Congratulations OP FlowersFlowers my DS is 7mo and I loved the newborn stage. Google the 4th trimester, it's really interesting and talks a lot about why babies need lots of contact.

Someone lent me a ringsling when DS was little and it was honestly a revelation. I can't recommend enough. I used it through teething and colic and when he couldn't sleep during the day and if he was whingey for no reason. It also meant I got up snowdon with him! DS would go into such a deep sleep that I could transfer him to his cot/pram without waking him too.

Definitely try out feeding lying down at night. I love it, and it feels less like an affront to the senses. Icoslept until 8 weeks and then he slept in his cot in his own room. Re swaddling, our midwives gave us the same swaddle-and-die information (and the same for cosleepjng actuslly) but both my community midwife and my HV said they have to say that because accidents happen.
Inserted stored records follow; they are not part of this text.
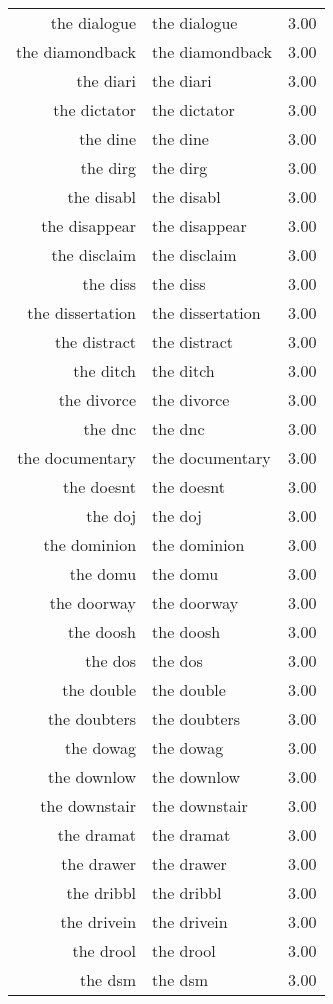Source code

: \begin{table}[ht]
\begin{tabular}{rlr}
  the dialogue & the dialogue & 3.00 \\ 
  the diamondback & the diamondback & 3.00 \\ 
  the diari & the diari & 3.00 \\ 
  the dictator & the dictator & 3.00 \\ 
  the dine & the dine & 3.00 \\ 
  the dirg & the dirg & 3.00 \\ 
  the disabl & the disabl & 3.00 \\ 
  the disappear & the disappear & 3.00 \\ 
  the disclaim & the disclaim & 3.00 \\ 
  the diss & the diss & 3.00 \\ 
  the dissertation & the dissertation & 3.00 \\ 
  the distract & the distract & 3.00 \\ 
  the ditch & the ditch & 3.00 \\ 
  the divorce & the divorce & 3.00 \\ 
  the dnc & the dnc & 3.00 \\ 
  the documentary & the documentary & 3.00 \\ 
  the doesnt & the doesnt & 3.00 \\ 
  the doj & the doj & 3.00 \\ 
  the dominion & the dominion & 3.00 \\ 
  the domu & the domu & 3.00 \\ 
  the doorway & the doorway & 3.00 \\ 
  the doosh & the doosh & 3.00 \\ 
  the dos & the dos & 3.00 \\ 
  the double & the double & 3.00 \\ 
  the doubters & the doubters & 3.00 \\ 
  the dowag & the dowag & 3.00 \\ 
  the downlow & the downlow & 3.00 \\ 
  the downstair & the downstair & 3.00 \\ 
  the dramat & the dramat & 3.00 \\ 
  the drawer & the drawer & 3.00 \\ 
  the dribbl & the dribbl & 3.00 \\ 
  the drivein & the drivein & 3.00 \\ 
  the drool & the drool & 3.00 \\ 
  the dsm & the dsm & 3.00 \\ 

\end{tabular}
\end{table}
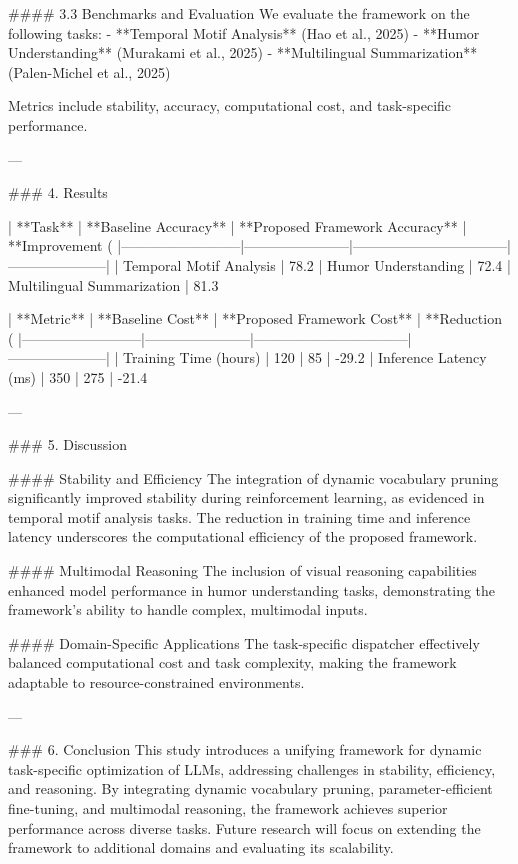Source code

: #### 3.3 Benchmarks and Evaluation  
We evaluate the framework on the following tasks:  
- **Temporal Motif Analysis** (Hao et al., 2025)  
- **Humor Understanding** (Murakami et al., 2025)  
- **Multilingual Summarization** (Palen-Michel et al., 2025)  

Metrics include stability, accuracy, computational cost, and task-specific performance.

---

### 4. Results  

| **Task**                 | **Baseline Accuracy** | **Proposed Framework Accuracy** | **Improvement (%
|--------------------------|-----------------------|---------------------------------|---------------------|  
| Temporal Motif Analysis  | 78.2%
| Humor Understanding      | 72.4%
| Multilingual Summarization | 81.3%

| **Metric**               | **Baseline Cost**     | **Proposed Framework Cost**     | **Reduction (%
|--------------------------|-----------------------|---------------------------------|---------------------|  
| Training Time (hours)    | 120                  | 85                              | -29.2%
| Inference Latency (ms)   | 350                  | 275                             | -21.4%

---

### 5. Discussion  

#### Stability and Efficiency  
The integration of dynamic vocabulary pruning significantly improved stability during reinforcement learning, as evidenced in temporal motif analysis tasks. The reduction in training time and inference latency underscores the computational efficiency of the proposed framework.

#### Multimodal Reasoning  
The inclusion of visual reasoning capabilities enhanced model performance in humor understanding tasks, demonstrating the framework's ability to handle complex, multimodal inputs.

#### Domain-Specific Applications  
The task-specific dispatcher effectively balanced computational cost and task complexity, making the framework adaptable to resource-constrained environments.

---

### 6. Conclusion  
This study introduces a unifying framework for dynamic task-specific optimization of LLMs, addressing challenges in stability, efficiency, and reasoning. By integrating dynamic vocabulary pruning, parameter-efficient fine-tuning, and multimodal reasoning, the framework achieves superior performance across diverse tasks. Future research will focus on extending the framework to additional domains and evaluating its scalability.

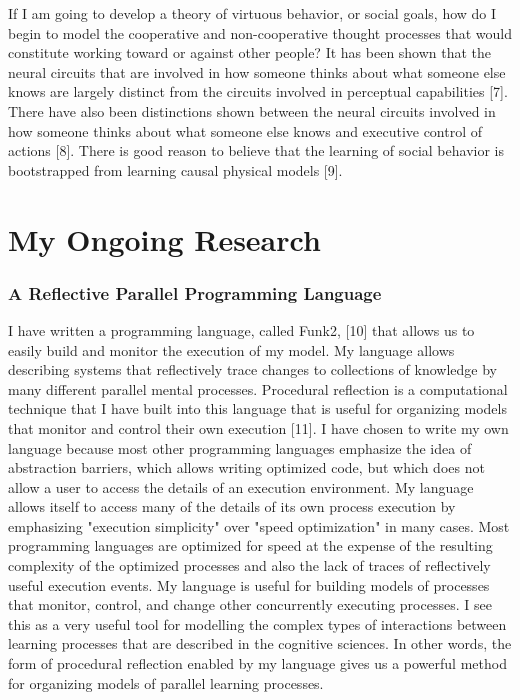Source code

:If I am going to develop a theory of virtuous behavior, or social
goals, how do I begin to model the cooperative and non-cooperative
thought processes that would constitute working toward or against
other people? It has been shown that the neural circuits that are
involved in how someone thinks about what someone else knows are
largely distinct from the circuits involved in perceptual capabilities
[7]. There have also been distinctions shown between the neural
circuits involved in how someone thinks about what someone else knows
and executive control of actions [8]. There is good reason to believe
that the learning of social behavior is bootstrapped from learning
causal physical models [9].

\section{My Ongoing Research}

\subsubsection{A Reflective Parallel Programming Language}

I have written a programming language, called Funk2, [10] that allows
us to easily build and monitor the execution of my model. My
language allows describing systems that reflectively trace changes to
collections of knowledge by many different parallel mental
processes. Procedural reflection is a computational technique that I
have built into this language that is useful for organizing models
that monitor and control their own execution [11]. I have chosen to
write my own language because most other programming languages
emphasize the idea of abstraction barriers, which allows writing
optimized code, but which does not allow a user to access the details
of an execution environment. My language allows itself to access many
of the details of its own process execution by emphasizing "execution
simplicity" over "speed optimization" in many cases. Most programming
languages are optimized for speed at the expense of the resulting
complexity of the optimized processes and also the lack of traces of
reflectively useful execution events. My language is useful for
building models of processes that monitor, control, and change other
concurrently executing processes. I see this as a very useful tool
for modelling the complex types of interactions between learning
processes that are described in the cognitive sciences. In other
words, the form of procedural reflection enabled by my language gives
us a powerful method for organizing models of parallel learning
processes.

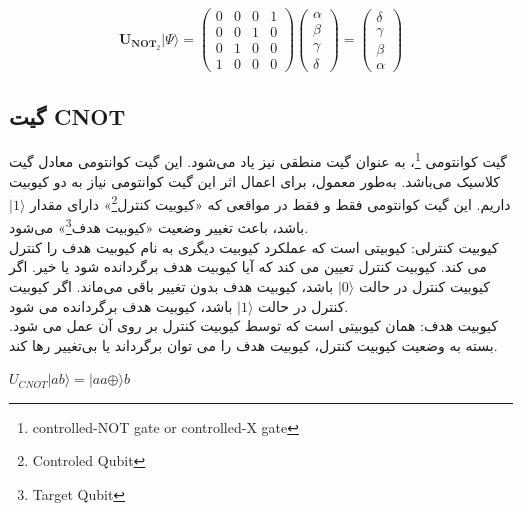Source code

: \documentclass{book}
\begin{document}
\begin{center}
	$$\boldsymbol{U}_{\boldsymbol{N} \boldsymbol{O} \boldsymbol{T}_2}|\Psi\rangle=\left(\begin{array}{llll}
		0 & 0 & 0 & 1 \\
		0 & 0 & 1 & 0 \\
		0 & 1 & 0 & 0 \\
		1 & 0 & 0 & 0
	\end{array}\right)\left(\begin{array}{l}
		\alpha \\
		\beta \\
		\gamma \\
		\delta
	\end{array}\right)=\left(\begin{array}{l}
		\delta \\
		\gamma \\
		\beta \\
		\alpha
	\end{array}\right)$$
\end{center}


\subsection*{گیت CNOT}

گیت کوانتومی \footnote{ controlled-NOT gate or controlled-X gate}، به عنوان گیت منطقی نیز یاد می‌شود. این گیت کوانتومی معادل گیت  کلاسیک می‌باشد.
به‌طور معمول، برای اعمال اثر این گیت کوانتومی نیاز به دو کیوبیت داریم. این گیت کوانتومی فقط و فقط در مواقعی که «کیوبیت کنترل\footnote{Controled Qubit}» دارای مقدار $\vert 1 \rangle$ باشد، باعث تغییر وضعیت «کیوبیت هدف\footnote{Target Qubit}» می‌شود.\\

کیوبیت کنترلی: کیوبیتی است که عملکرد کیوبیت دیگری به نام کیوبیت هدف را کنترل می کند. کیوبیت کنترل تعیین می کند که آیا کیوبیت هدف برگردانده شود یا خیر. اگر کیوبیت کنترل در حالت $\vert 0 \rangle$ باشد، کیوبیت هدف بدون تغییر باقی می‌ماند. اگر کیوبیت کنترل در حالت $\vert 1 \rangle$ باشد، کیوبیت هدف برگردانده می شود.\\

کیوبیت هدف: همان کیوبیتی است که توسط کیوبیت کنترل بر روی آن عمل می شود. بسته به وضعیت کیوبیت کنترل، کیوبیت هدف را می توان برگرداند یا بی‌تغییر رها کند.\\


\begin{center}
	$U_{CNOT}\vert ab\rangle = \vert a a\oplus \rangle b$
\end{center}
\end{document}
I never swaddles DS but he did like being tightly covered/wrapped and there are safe ways of co sleeping.

If you don't want to cosleep, what happens if you go for the transfer once your DC is asleep?

The messing her nappy every time she feeds will stop soon, DS stopped at about 2 weeks I think and that made it easier because he would just go back to sleep and we wouldn't have to disturb him wth a nappy change.

Congratulations again OP!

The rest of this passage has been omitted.